Paying hospitalists for productivity may affect a hospital's value-based care culture, a recent study found.
Researchers at the University of California, Los Angeles (UCLA), surveyed 255 internal medicine hospitalists from 12 California hospitals using the validated High-Value Care Culture Survey, which measures the culture of clinical decision making around high-value care. Survey scores range from 0 to 100, with higher numbers indicating better culture in four domains: leadership and health system messaging, data transparency and access, comfort with cost conversations, and blame-free environment. The researchers assessed the association between the responses and the way hospitalists were paid: 65.1% received salary or wages, 30.2% received salary plus productivity adjustments, 4.7% received salary plus quality or value adjustments, and none were paid by fee-for-service alone.
On average, those paid with salary plus productivity adjustments had significantly lower overall survey scores than those paid with only salary or wages, according to results in the January 2019 Journal of Hospital Medicine. Their scores related to leadership and health system messaging and data transparency and access were also lower.
ACP Hospitalist recently spoke about the findings with lead author Reshma Gupta, MD, MSHPM, who is the interim chief value director at UCLA–Olive View Medical Center, previous medical director for quality and value at UCLA Health, and director for evaluation and outreach at Costs of Care, a nonprofit organization that collects insights from patients and clinicians to promote high-value medical decisions.
Q: What led you to study this issue?
A: Most of my work has been focused on how we can deliver more affordable, high-value care: higher quality and high patient-experience care at a lower cost. I think while most of the country has really bought in that there's a great need for that, we still have not figured out how to create meaningful change. One of my interests is in better understanding how to think about the kind of behavior and components that go into building a high-value care culture where we work. As a collaboration between my research at UCLA and Costs of Care, we developed a high-value care culture survey, which is the first one that has been developed. This survey can be used by division leaders and program directors among their clinicians and teams to assess their culture and identify areas of opportunity for improvement. Similar surveys focused on patient-safety culture are widely used across medical centers, and higher scores are associated with reduced patient mortality and morbidity.

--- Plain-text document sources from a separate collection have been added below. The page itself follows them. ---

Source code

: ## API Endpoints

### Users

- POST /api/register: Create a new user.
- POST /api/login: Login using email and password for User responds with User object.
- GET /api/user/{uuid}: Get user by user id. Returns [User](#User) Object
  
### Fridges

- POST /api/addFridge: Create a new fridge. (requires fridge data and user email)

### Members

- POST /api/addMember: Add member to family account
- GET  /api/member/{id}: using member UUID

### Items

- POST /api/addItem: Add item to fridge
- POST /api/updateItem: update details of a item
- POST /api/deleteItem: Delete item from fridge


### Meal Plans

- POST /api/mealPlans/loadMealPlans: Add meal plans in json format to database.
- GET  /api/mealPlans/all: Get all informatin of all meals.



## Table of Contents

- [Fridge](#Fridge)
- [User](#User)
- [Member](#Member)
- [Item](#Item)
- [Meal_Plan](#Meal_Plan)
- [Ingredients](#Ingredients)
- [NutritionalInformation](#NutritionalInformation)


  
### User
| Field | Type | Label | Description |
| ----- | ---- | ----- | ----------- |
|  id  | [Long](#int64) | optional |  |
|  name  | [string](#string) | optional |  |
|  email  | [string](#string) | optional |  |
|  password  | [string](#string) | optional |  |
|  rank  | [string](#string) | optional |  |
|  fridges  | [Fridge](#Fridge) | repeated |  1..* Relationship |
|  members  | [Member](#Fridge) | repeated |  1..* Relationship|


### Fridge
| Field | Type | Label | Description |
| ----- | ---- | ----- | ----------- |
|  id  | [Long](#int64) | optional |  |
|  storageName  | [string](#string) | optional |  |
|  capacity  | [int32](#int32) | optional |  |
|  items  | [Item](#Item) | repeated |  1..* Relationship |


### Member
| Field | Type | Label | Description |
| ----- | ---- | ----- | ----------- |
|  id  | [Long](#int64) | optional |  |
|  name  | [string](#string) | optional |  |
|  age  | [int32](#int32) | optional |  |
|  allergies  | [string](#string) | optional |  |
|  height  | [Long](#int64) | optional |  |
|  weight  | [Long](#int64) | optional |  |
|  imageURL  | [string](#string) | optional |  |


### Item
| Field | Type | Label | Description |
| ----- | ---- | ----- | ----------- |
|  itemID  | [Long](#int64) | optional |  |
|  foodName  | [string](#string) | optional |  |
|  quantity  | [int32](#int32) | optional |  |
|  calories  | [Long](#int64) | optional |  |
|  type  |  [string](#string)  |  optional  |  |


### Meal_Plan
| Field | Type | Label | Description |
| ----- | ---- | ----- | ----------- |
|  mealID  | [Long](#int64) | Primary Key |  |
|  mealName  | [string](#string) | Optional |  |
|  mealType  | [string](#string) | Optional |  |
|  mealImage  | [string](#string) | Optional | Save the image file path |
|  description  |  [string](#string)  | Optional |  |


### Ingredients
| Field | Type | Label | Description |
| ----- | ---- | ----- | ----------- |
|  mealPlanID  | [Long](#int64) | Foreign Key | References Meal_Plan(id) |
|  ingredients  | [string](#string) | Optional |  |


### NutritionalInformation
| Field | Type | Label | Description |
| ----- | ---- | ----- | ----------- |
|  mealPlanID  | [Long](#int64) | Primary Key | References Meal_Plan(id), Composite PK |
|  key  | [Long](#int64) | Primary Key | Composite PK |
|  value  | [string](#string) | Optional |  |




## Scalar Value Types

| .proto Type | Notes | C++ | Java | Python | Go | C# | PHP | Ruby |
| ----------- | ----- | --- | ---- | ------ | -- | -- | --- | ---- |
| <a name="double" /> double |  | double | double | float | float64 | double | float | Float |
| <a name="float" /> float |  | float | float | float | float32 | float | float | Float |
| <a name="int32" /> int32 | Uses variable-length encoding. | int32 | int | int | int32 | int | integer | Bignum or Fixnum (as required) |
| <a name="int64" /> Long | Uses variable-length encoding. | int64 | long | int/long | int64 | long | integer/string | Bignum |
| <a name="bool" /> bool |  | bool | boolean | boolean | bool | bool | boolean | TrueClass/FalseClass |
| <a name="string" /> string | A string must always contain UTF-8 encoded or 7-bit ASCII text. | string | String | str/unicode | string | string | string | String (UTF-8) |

Q: Were you surprised by the findings?
A: We hypothesized that we might see an association between productivity incentives and high-value care culture. . . . We were surprised to see how much the leadership and messaging domain would drive culture. It is the biggest domain of high-value care culture within the survey that we used. It is the same leadership that dictates how the clinicians are getting paid at the end of the day. Even among the 12 study sites, we found a significant association, which we believe suggests that productivity incentives are potentially a strong indicator of high-value care culture and, ultimately, potential outcomes in value-based care.
Q: Why do you think you found this association?
A: The fee-for-service model or productivity adjustments get to the same idea that if you do more, you get paid more. If that's valued more within an institution, that tends to push clinical decision making in one direction towards doing more: doing more procedures, seeing more patients, ordering more diagnostics and referrals. Previous studies have shown us that “doing more” through programs such as fee-for-service payments are associated with poor-quality outcomes, as well as increased hospital utilization. I think the other side of the discussion is the importance of culture and how we haven't had a way to measure it before. . . . Being able to tie these things together gives us really concrete ways to intervene and potentially begin changing the culture. But to do that, it might mean changing some of the ways that we pay our clinicians.
Q: What kinds of changes might this entail?
A: One thing that we noticed is that few programs are actually paying their clinicians with any kind of quality or value incentive. I think that identifies a huge opportunity to both trial and evaluate through studies. Could there be more models? What do those models look like so that clinicians are incentivized in a different way? The second is reducing the emphasis on or removing the productivity component within institutions. I think those are two ways that medical centers could change clinician payment schemes and then evaluate them by measuring culture and outcomes over time.
Q: What are the take-home messages for hospitalists?
A: One take-home message is for the increasing number of hospitalists going into leadership and management roles. I think this is a study around which hospitalists can build new practices or policies. They could ask: Are there ways that we could work with our clinician reimbursement schemes to reduce the emphasis on productivity and actually test pilot ways to provide incentives for certain quality or even efficiency measures? Another take-home message is for the everyday hospitalists. As they look for hospitalist positions, they may want to assess if their medical center includes clinician incentives based on productivity or quality and value. They may also want to know what else their institutions are doing to truly create the environment to practice high-value care.